Task objective |
Please set down only the lines between the line containing "7. Chamber Ready" and the end of the records, inclusive, exactly as they stand.

Data for review |
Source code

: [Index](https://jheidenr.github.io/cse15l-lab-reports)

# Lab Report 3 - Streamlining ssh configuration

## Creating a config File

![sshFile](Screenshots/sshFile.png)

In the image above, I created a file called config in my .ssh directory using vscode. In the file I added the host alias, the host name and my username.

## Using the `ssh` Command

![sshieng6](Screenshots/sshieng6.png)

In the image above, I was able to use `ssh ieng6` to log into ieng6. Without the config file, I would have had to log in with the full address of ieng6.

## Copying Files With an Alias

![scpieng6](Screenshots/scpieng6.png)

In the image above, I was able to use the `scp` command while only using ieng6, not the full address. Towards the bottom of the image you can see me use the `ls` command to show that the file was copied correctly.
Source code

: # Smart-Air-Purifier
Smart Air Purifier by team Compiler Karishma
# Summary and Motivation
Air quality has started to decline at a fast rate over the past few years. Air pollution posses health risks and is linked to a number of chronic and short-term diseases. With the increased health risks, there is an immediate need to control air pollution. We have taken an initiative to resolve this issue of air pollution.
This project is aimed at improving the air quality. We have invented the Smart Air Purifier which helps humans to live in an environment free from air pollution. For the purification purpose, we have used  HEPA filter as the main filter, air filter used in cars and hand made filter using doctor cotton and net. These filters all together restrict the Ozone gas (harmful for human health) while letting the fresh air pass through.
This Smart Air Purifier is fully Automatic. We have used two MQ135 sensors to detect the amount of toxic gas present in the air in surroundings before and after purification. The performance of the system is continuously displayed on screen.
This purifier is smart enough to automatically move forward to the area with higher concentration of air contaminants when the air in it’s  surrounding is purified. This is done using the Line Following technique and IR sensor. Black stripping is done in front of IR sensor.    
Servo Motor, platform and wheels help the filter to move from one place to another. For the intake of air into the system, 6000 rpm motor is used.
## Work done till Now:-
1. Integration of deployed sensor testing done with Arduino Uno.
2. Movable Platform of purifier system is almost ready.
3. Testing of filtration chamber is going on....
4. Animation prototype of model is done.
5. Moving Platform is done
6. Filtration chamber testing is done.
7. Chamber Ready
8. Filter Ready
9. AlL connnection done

Exercise solution |
7. Chamber Ready
8. Filter Ready
9. AlL connnection done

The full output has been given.